— Try it —
Please output all the entries word for word, without the pictures.

[Recorded data]

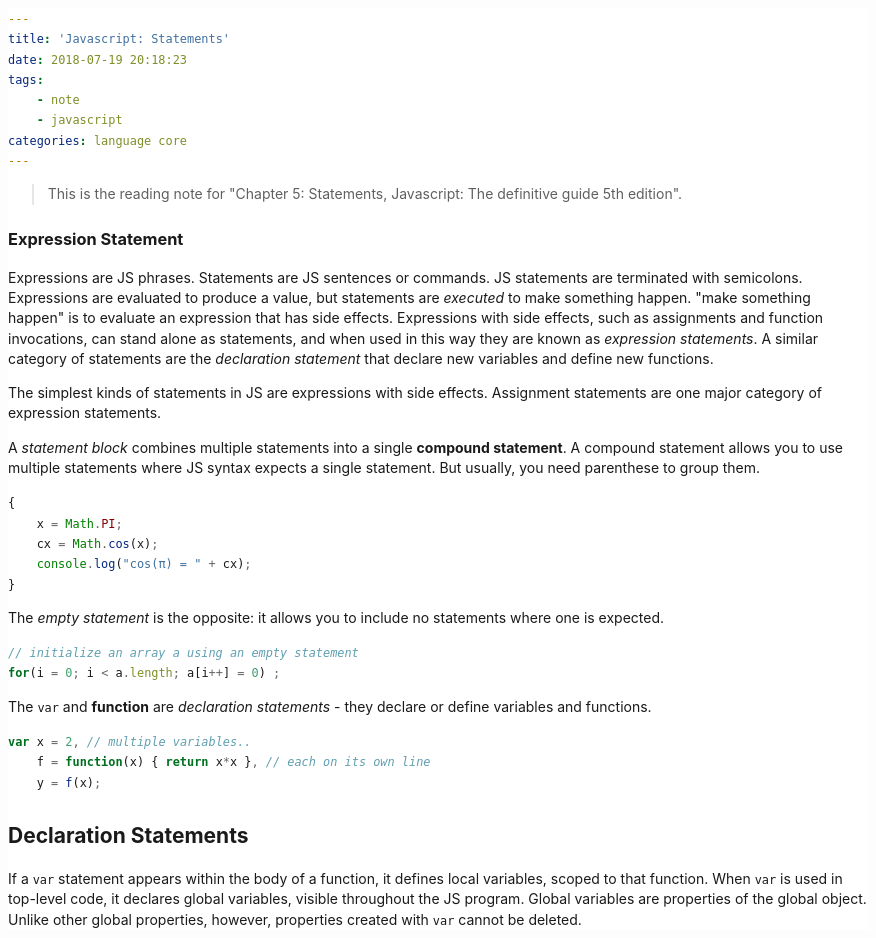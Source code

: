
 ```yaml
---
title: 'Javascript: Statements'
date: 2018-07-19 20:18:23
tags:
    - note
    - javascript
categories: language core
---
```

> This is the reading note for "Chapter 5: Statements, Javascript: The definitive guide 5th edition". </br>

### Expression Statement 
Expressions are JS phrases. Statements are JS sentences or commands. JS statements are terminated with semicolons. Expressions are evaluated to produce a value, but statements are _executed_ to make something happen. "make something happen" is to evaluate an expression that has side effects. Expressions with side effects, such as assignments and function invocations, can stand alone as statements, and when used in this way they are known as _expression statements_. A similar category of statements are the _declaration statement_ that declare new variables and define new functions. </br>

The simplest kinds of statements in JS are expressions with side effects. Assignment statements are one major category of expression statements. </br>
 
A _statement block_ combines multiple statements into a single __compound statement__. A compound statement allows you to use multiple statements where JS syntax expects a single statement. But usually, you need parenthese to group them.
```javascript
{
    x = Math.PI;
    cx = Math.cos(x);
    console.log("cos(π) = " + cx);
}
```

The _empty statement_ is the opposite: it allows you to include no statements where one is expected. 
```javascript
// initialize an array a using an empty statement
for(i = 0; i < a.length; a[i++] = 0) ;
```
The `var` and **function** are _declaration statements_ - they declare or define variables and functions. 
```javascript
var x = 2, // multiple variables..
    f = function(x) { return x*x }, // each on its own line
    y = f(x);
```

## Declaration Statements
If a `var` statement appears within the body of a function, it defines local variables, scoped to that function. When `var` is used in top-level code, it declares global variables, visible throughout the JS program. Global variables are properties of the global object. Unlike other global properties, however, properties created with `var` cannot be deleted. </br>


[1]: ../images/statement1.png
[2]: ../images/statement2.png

— Expected output —
Source code

:
 ```yaml
---
title: 'Javascript: Statements'
date: 2018-07-19 20:18:23
tags:
    - note
    - javascript
categories: language core
---
```

> This is the reading note for "Chapter 5: Statements, Javascript: The definitive guide 5th edition". </br>

### Expression Statement 
Expressions are JS phrases. Statements are JS sentences or commands. JS statements are terminated with semicolons. Expressions are evaluated to produce a value, but statements are _executed_ to make something happen. "make something happen" is to evaluate an expression that has side effects. Expressions with side effects, such as assignments and function invocations, can stand alone as statements, and when used in this way they are known as _expression statements_. A similar category of statements are the _declaration statement_ that declare new variables and define new functions. </br>

The simplest kinds of statements in JS are expressions with side effects. Assignment statements are one major category of expression statements. </br>
 
A _statement block_ combines multiple statements into a single __compound statement__. A compound statement allows you to use multiple statements where JS syntax expects a single statement. But usually, you need parenthese to group them.
```javascript
{
    x = Math.PI;
    cx = Math.cos(x);
    console.log("cos(π) = " + cx);
}
```

The _empty statement_ is the opposite: it allows you to include no statements where one is expected. 
```javascript
// initialize an array a using an empty statement
for(i = 0; i < a.length; a[i++] = 0) ;
```
The `var` and **function** are _declaration statements_ - they declare or define variables and functions. 
```javascript
var x = 2, // multiple variables..
    f = function(x) { return x*x }, // each on its own line
    y = f(x);
```

## Declaration Statements
If a `var` statement appears within the body of a function, it defines local variables, scoped to that function. When `var` is used in top-level code, it declares global variables, visible throughout the JS program. Global variables are properties of the global object. Unlike other global properties, however, properties created with `var` cannot be deleted. </br>


[1]: ../images/statement1.png
[2]: ../images/statement2.png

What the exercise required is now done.